I love her, and when it comes to "The Women," I'm right in line with her biographer Gavin Lambert, regarding her approach to Mary Haines:
"...Norma gives an effectively spare performance. Warned by Cukor the character could easily become a worthy bore, she brings a minimum of weight to the pathos of betrayal and concentrates on the struggle not to betray her feelings. With impeccably restrained technique, she gains sympathy by never playing for it."
And this is true. Only when Mary is alone with her mother, or later alone with Miriam when she learns Stephen has married Crystal, does she give in to the pain. Otherwise, it's all about not letting Sylvia and Edith have the triumph of watching her suffer.
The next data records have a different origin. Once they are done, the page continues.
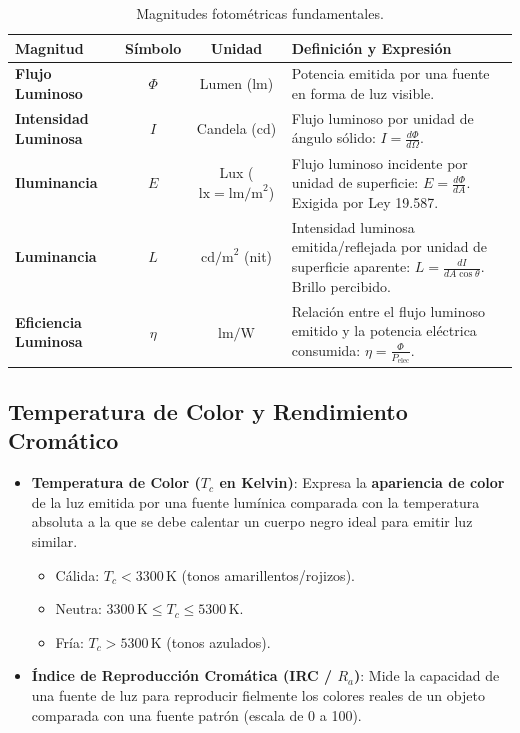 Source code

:\documentclass[]{informeutn}
\begin{document}
\begin{table}[H]
\centering
\begin{tabular}{|p{3.8cm}|c|c|p{5.5cm}|}
\hline
\rowcolor{blue!15}\textbf{Magnitud} & \textbf{Símbolo} & \textbf{Unidad} & \textbf{Definición y Expresión} \\ \hline
\textbf{Flujo Luminoso} & $\Phi$ & Lumen ($\text{lm}$) & Potencia emitida por una fuente en forma de luz visible. \\ \hline
\textbf{Intensidad Luminosa} & $I$ & Candela ($\text{cd}$) & Flujo luminoso por unidad de ángulo sólido: $I = \frac{d\Phi}{d\Omega}$. \\ \hline
\textbf{Iluminancia} & $E$ & Lux ($\text{lx} = \text{lm/m}^2$) & Flujo luminoso incidente por unidad de superficie: $E = \frac{d\Phi}{dA}$. Exigida por Ley 19.587. \\ \hline
\textbf{Luminancia} & $L$ & $\text{cd/m}^2$ (nit) & Intensidad luminosa emitida/reflejada por unidad de superficie aparente: $L = \frac{dI}{dA \cos\theta}$. Brillo percibido. \\ \hline
\textbf{Eficiencia Luminosa} & $\eta$ & $\text{lm/W}$ & Relación entre el flujo luminoso emitido y la potencia eléctrica consumida: $\eta = \frac{\Phi}{P_{\text{elec}}}$. \\ \hline
\end{tabular}
\caption{Magnitudes fotométricas fundamentales.}
\end{table}

\subsection{Temperatura de Color y Rendimiento Cromático}
\begin{itemize}
    \item \textbf{Temperatura de Color ($T_c$ en Kelvin)}: Expresa la \textbf{apariencia de color} de la luz emitida por una fuente lumínica comparada con la temperatura absoluta a la que se debe calentar un cuerpo negro ideal para emitir luz similar.
    \begin{itemize}
        \item Cálida: $T_c < 3300\,\text{K}$ (tonos amarillentos/rojizos).
        \item Neutra: $3300\,\text{K} \le T_c \le 5300\,\text{K}$.
        \item Fría: $T_c > 5300\,\text{K}$ (tonos azulados).
    \end{itemize}
    \item \textbf{Índice de Reproducción Cromática (IRC / $R_a$)}: Mide la capacidad de una fuente de luz para reproducir fielmente los colores reales de un objeto comparada con una fuente patrón (escala de 0 a 100).

\end{itemize}
\end{document}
She imbues Mary with incredible breeding and good manners, a woman who says 'please and thank you' in sincere tones, even talking with shop clerks and her household help. And they love her in return too; Jane is fighting sobs herself as Mary packs up Stephen's things just before the trip to Reno.
Norma herself didn't have high regard of the movie or her work in it, and she was wrong. After the opulent excess of "Marie Antoinette" and the outrageous fakery of the countess in "Idiot's Delight," it was a perfect moment for Shearer to show the control and underplaying she was capable of, while still rendering a character you'd like to know personally.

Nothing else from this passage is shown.